Computer-Based Instruction for Training Teachers to Detect Potential Antecedents and Consequences of Problem Behavior
JELISA SCOTT (University of Houston-Clear Lake), Dorothea C. Lerman (University of Houston-Clear Lake)
Abstract: Training teachers and paraprofessionals to detect and record putative antecedents and consequences of problem behavior in the classroom has a number of benefits. In this study, we evaluated the outcomes of a computer-based training program consisting of lectures, models, and practice. A total of 38 teachers and paraprofessionals with limited experience in collecting descriptive assessment data participated. Participants scored videos of teacher-student interactions after completing components of the computer-based instruction. The study was designed to determine (a) if training with single exemplars of common antecedents (e.g., demand delivery) and consequences (e.g., reprimands) would produce generalization across multiple exemplars, and (b) if training with single antecedents and consequences would produce generalization across simultaneously occurring antecedents and consequences. Results indicated that single exemplar training was adequate for most participants to detect untrained exemplars. However, training that specifically targeted the detection of simultaneously occurring antecedents and consequences was necessary for the majority of participants. These data support the efficacy of computer-based training and indicate the necessary and sufficient components of this training.
Comparing Procedures for Training Staff to Create Single-Subject Design Graphs Using GraphPad Prism
SYDNEY J BERKMAN (New England Center for Children), Eileen M. Roscoe (The New England Center for Children), Jason C. Bourret (New England Center for Children)

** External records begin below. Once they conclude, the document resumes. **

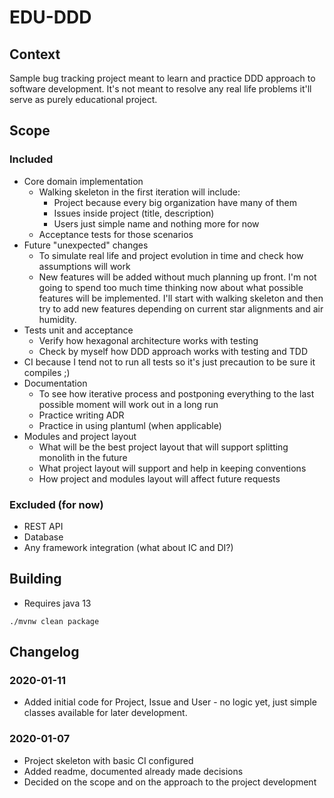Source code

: # EDU-DDD

## Context

Sample bug tracking project meant to learn and practice DDD approach to software development.
It's not meant to resolve any real life problems it'll serve as purely educational project.

## Scope

### Included

* Core domain implementation
  * Walking skeleton in the first iteration will include:
    * Project because every big organization have many of them 
    * Issues inside project (title, description)
    * Users just simple name and nothing more for now
  * Acceptance tests for those scenarios
* Future "unexpected" changes
  * To simulate real life and project evolution in time and check how assumptions will work
  * New features will be added without much planning up front.
    I'm not going to spend too much time thinking now about what possible features will be implemented.
    I'll start with walking skeleton and then try to add new features depending on current star alignments and air humidity.
* Tests unit and acceptance
  * Verify how hexagonal architecture works with testing
  * Check by myself how DDD approach works with testing and TDD
* CI because I tend not to run all tests so it's just precaution to be sure it compiles ;)
* Documentation
  * To see how iterative process and postponing everything to the last possible moment will work out in a long run
  * Practice writing ADR
  * Practice in using plantuml (when applicable) 
* Modules and project layout
  * What will be the best project layout that will support splitting monolith in the future
  * What project layout will support and help in keeping conventions
  * How project and modules layout will affect future requests

### Excluded (for now)

* REST API 
* Database
* Any framework integration (what about IC and DI?)

## Building

* Requires java 13

`./mvnw clean package`

## Changelog

### 2020-01-11
* Added initial code for Project, Issue and User - no logic yet, just simple classes available for later development. 

### 2020-01-07
* Project skeleton with basic CI configured
* Added readme, documented already made decisions
* Decided on the scope and on the approach to the project development
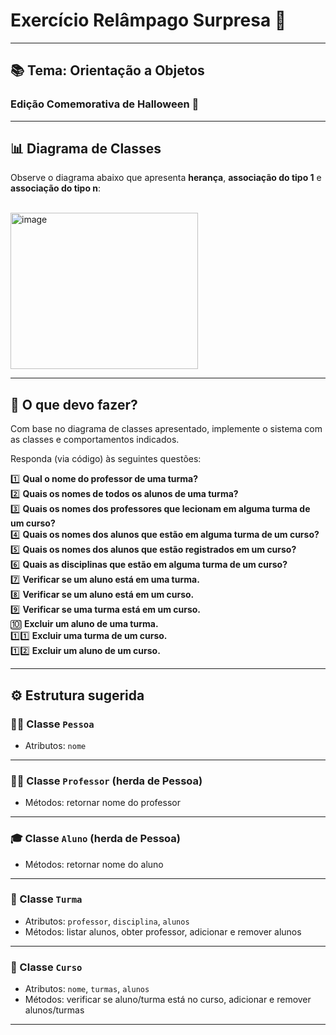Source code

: # Exercício Relâmpago Surpresa 🎃

---

## 📚 Tema: Orientação a Objetos  
### Edição Comemorativa de Halloween 👻

---

## 📊 Diagrama de Classes

Observe o diagrama abaixo que apresenta **herança**, **associação do tipo 1** e **associação do tipo n**:

<br/>
<img width="300" height="250" alt="image" src="[https://github.com/user-attachments/assets/43d97a9e-4ffc-443a-88b3-a74a93c91150](https://svdesdeva.instructure.com/courses/23581/files/1185975/preview)" />

---

## 🧩 O que devo fazer?

Com base no diagrama de classes apresentado, implemente o sistema com as classes e comportamentos indicados.

Responda (via código) às seguintes questões:

1️⃣ **Qual o nome do professor de uma turma?**  
2️⃣ **Quais os nomes de todos os alunos de uma turma?**  
3️⃣ **Quais os nomes dos professores que lecionam em alguma turma de um curso?**  
4️⃣ **Quais os nomes dos alunos que estão em alguma turma de um curso?**  
5️⃣ **Quais os nomes dos alunos que estão registrados em um curso?**  
6️⃣ **Quais as disciplinas que estão em alguma turma de um curso?**  
7️⃣ **Verificar se um aluno está em uma turma.**  
8️⃣ **Verificar se um aluno está em um curso.**  
9️⃣ **Verificar se uma turma está em um curso.**  
🔟 **Excluir um aluno de uma turma.**  
1️⃣1️⃣ **Excluir uma turma de um curso.**  
1️⃣2️⃣ **Excluir um aluno de um curso.**  

---

## ⚙️ Estrutura sugerida

### 🧍‍♀️ Classe `Pessoa`
- Atributos: `nome`

---

### 👨‍🏫 Classe `Professor` (herda de Pessoa)
- Métodos: retornar nome do professor

---

### 🎓 Classe `Aluno` (herda de Pessoa)
- Métodos: retornar nome do aluno

---

### 🏫 Classe `Turma`
- Atributos: `professor`, `disciplina`, `alunos`
- Métodos: listar alunos, obter professor, adicionar e remover alunos

---

### 📘 Classe `Curso`
- Atributos: `nome`, `turmas`, `alunos`
- Métodos: verificar se aluno/turma está no curso, adicionar e remover alunos/turmas

---



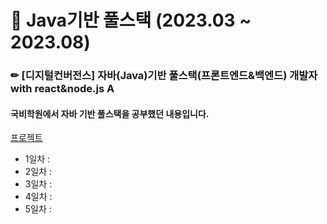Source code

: # 📍 Java기반 풀스택 (2023.03 ~ 2023.08)
### ✏ [디지털컨버전스] 자바(Java)기반 풀스택(프론트엔드&백엔드) 개발자 with react&node.js A
#### 국비학원에서 자바 기반 풀스택을 공부했던 내용입니다.

[프로젝트]()

- 1일차 :
- 2일차 :
- 3일차 :
- 4일차 :
- 5일차 : 
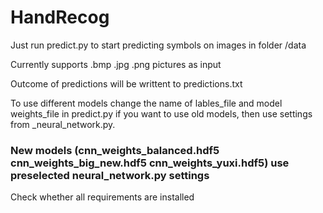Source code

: # HandRecog
Just run predict.py to start predicting symbols on images in folder /data

Currently supports .bmp .jpg .png pictures as input

Outcome of predictions will be writtent to predictions.txt

To use different models change the name of lables_file and model weights_file in predict.py
if you want to use old models, then use settings from _neural_network.py.
### New models (cnn_weights_balanced.hdf5	cnn_weights_big_new.hdf5 cnn_weights_yuxi.hdf5) use preselected neural_network.py settings

Check whether all requirements are installed
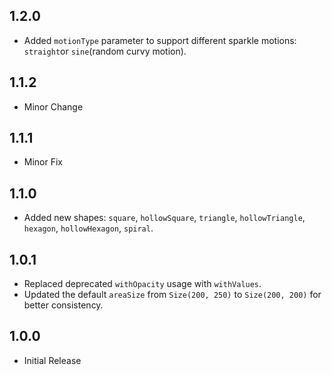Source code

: ## 1.2.0

- Added `motionType` parameter to support different sparkle motions: `straight`or `sine`(random curvy motion).

## 1.1.2

- Minor Change

## 1.1.1

- Minor Fix

## 1.1.0

- Added new shapes: `square`, `hollowSquare`, `triangle`, `hollowTriangle`, `hexagon`, `hollowHexagon`, `spiral`.

## 1.0.1

- Replaced deprecated `withOpacity` usage with `withValues`.
- Updated the default `areaSize` from `Size(200, 250)` to `Size(200, 200)` for better consistency.

## 1.0.0

- Initial Release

Abstract: An important skill for behavior analysts is creating graphs that clearly convey intervention outcomes. Prior research has documented the shortcomings of Microsoft Excel (e.g., Su, 2008; Vanselow & Bourret, 2012). GraphPad Prism allows for editing that aligns with graphing conventions, but initial training is needed. Two effective self-directed training methods are video modeling (VM; e.g., Collins, Higbee, & Salzberg, 2009; Moore & Fisher, 2007) and enhanced written instructions (EWI; e.g., Graff & Karsten, 2012), but no single-subject studies have compared the efficacy of the methods. In this study, we compared the efficacy and social validity of EWI and VM for training staff to create graphs using Prism. In Study 1, a single-subject design was used to compare the effects of the methods on the individual performance of 11 graduate students. In Study 2, a group design was used to compare the effects of the methods across a greater number of graduate student participants (n = 28). EWI and VM were both found to be effective, and no significant differences in accuracy or speed were found. Mean interobserver agreement for both studies was above 95%.